Steve Brown did not seem to lose sight of the fact that he was addressing his remarks to a school-teacher. While something of humor pa.s.sed over his countenance at times, his att.i.tude toward her was mainly sober and earnest. Janet, all absorbed in the subject of lambs, was in quite as serious a mood. She waited for him to continue; but he was not one to keep on indefinitely without questioning, not presuming, evidently, to know how much further she might be interested.

"She answers 'Present,'" repeated Janet. "Well, then; while they are answering each other, does she go to the lamb or does the lamb go to her?"

"Most likely they'll go to each other, and meet halfway. You see, that's the quickest way, When a lamb is hungry he wants his dinner right off."

"Then they are not any trouble in that way at all, are they!"

"Well--it's all easy enough after they have learned each other's voices. But at first they don't know that, and it takes them a little time to get it into their minds. That's when a herder has got trouble to keep things from getting mixed up. And if she has twins she has got to learn them both by heart."

"That's so--she would, would n't she!"

"Oh, yes. And twins learn to know each other, too. That's so they can go home to dinner together. For of course if she let one of them come alone it would n't be fair."

"Then sheep know that much!"

"I don't know that they do. I guess it's nature that tends to that, too. But there's a lot that nature is too busy to tend to. Then it's all up to the herder."

"Lambs are really quite dependent upon human care, then, are n't they?"

"Oh, yes. That is, if you want to try and save them all--like that one." He pointed to the occupant of her lap. "A lamb has got to get a meal right away, and a little sleep, and not get too chilled, or wet.

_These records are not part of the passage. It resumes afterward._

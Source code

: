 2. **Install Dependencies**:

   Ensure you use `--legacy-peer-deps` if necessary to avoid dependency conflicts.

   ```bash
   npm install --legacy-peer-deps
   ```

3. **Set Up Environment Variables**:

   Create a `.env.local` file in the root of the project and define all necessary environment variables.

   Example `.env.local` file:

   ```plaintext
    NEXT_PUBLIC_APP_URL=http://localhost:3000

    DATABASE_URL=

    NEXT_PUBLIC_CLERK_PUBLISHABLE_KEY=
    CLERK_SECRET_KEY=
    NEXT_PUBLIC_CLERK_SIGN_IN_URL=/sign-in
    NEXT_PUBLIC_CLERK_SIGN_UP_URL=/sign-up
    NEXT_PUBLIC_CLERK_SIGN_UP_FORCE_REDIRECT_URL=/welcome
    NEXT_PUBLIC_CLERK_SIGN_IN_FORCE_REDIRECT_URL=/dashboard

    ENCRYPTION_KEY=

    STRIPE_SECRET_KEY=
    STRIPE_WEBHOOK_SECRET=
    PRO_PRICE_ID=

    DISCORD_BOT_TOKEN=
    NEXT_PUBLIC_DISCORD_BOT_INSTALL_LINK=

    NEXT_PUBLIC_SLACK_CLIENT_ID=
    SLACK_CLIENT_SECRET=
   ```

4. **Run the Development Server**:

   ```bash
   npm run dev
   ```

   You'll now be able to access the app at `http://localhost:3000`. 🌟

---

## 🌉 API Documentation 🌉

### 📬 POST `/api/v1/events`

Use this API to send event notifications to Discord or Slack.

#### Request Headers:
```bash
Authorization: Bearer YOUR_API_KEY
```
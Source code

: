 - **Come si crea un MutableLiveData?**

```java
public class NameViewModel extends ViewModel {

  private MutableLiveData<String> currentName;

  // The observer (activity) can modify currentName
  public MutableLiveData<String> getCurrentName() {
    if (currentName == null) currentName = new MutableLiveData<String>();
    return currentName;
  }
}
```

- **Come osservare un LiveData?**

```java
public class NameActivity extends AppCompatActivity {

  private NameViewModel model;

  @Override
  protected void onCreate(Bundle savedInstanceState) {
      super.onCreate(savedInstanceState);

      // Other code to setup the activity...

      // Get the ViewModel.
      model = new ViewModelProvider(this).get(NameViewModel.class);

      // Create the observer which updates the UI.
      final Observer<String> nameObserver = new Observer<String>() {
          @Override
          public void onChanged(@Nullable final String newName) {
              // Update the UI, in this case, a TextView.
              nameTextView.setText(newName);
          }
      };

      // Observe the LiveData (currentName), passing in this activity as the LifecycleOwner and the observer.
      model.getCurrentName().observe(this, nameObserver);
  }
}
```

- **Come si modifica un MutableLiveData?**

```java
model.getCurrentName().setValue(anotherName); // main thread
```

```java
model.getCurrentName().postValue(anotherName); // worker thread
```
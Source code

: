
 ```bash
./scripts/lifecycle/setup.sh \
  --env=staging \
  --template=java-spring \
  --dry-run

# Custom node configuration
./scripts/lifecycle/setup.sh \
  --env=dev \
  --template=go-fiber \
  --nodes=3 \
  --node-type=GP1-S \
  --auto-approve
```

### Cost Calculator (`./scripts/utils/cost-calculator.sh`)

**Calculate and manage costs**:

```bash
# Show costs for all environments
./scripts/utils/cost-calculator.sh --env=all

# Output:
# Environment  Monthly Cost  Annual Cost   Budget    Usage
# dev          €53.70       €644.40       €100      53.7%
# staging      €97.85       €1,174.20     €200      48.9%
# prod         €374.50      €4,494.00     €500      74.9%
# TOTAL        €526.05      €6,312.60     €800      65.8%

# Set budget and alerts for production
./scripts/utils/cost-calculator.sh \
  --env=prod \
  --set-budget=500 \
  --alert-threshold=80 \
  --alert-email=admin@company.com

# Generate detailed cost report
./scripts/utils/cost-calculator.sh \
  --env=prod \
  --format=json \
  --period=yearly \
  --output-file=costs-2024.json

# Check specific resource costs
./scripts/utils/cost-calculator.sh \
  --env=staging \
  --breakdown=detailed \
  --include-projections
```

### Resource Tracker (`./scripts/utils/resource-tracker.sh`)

Then if his mother and him stick together till they know each other by voice and smell, his chances are all right. After that you could n't lose him."

"How long will it be, Mr. Brown, before everything is running that way?"

"It will start in just a few days. Just as soon as we get the lamb band going."

"The lamb band?" she queried.

"We have some lambs there in the corral now. Well, all that come to-morrow will go in with them, and in a day or two all that are strong and active will go out with their mothers and be the lamb band. All the others that have n't dropped lambs yet are called the drop band; they travel too much for lambs. Sheep with lambs ought to go out together and be handled separate. Well, whenever a lamb is born in the drop band, he is brought home to the corral; then when he knows things and is a little stronger he goes out with the lamb band; that way we keep advancing them right along, same as in school. First in the First Reader, then in the Second Reader, and so on."

"Oh, I see," said Janet, growing more deeply interested.

"And it is n't very long, of course, till they have all gone through and are in one band again. The lambs are all having a high old time and managing for themselves; and then one man can handle them again.

The worst of the trouble is over, and there are not so many things to do all at once."

This seemed to exhaust the subject.

"What are you going to do to-morrow?" she inquired.

"Well, if I was sure that the herder was coming, I would just take them out and let the lambs drop behind, the same as to-day. Then if he brings the wagon along, as I told him to, he could get them in--that is, if there are a great many of them. There might not be many lambs come; but the trouble is that you can't tell. If I thought there were going to be a great many lambs, and he was n't coming right away, I would keep the whole bunch here and not take them out at all--that is, I would if I had feed. But I could hardly feed twelve hundred sheep on a mere chance if I had it to spare. But then, I don't think he will stay away any longer. I 'll just take them out."

"Really, it is quite a problem, is n't it?"

"That's just what I was beginning to think," he replied.

"How many lambs might there be in the next day or two, if they really started coming?"

"Maybe two or three hundred."

"Two or--!"

The words died out as Janet looked down in her lap and considered the one. He was resting comfortably.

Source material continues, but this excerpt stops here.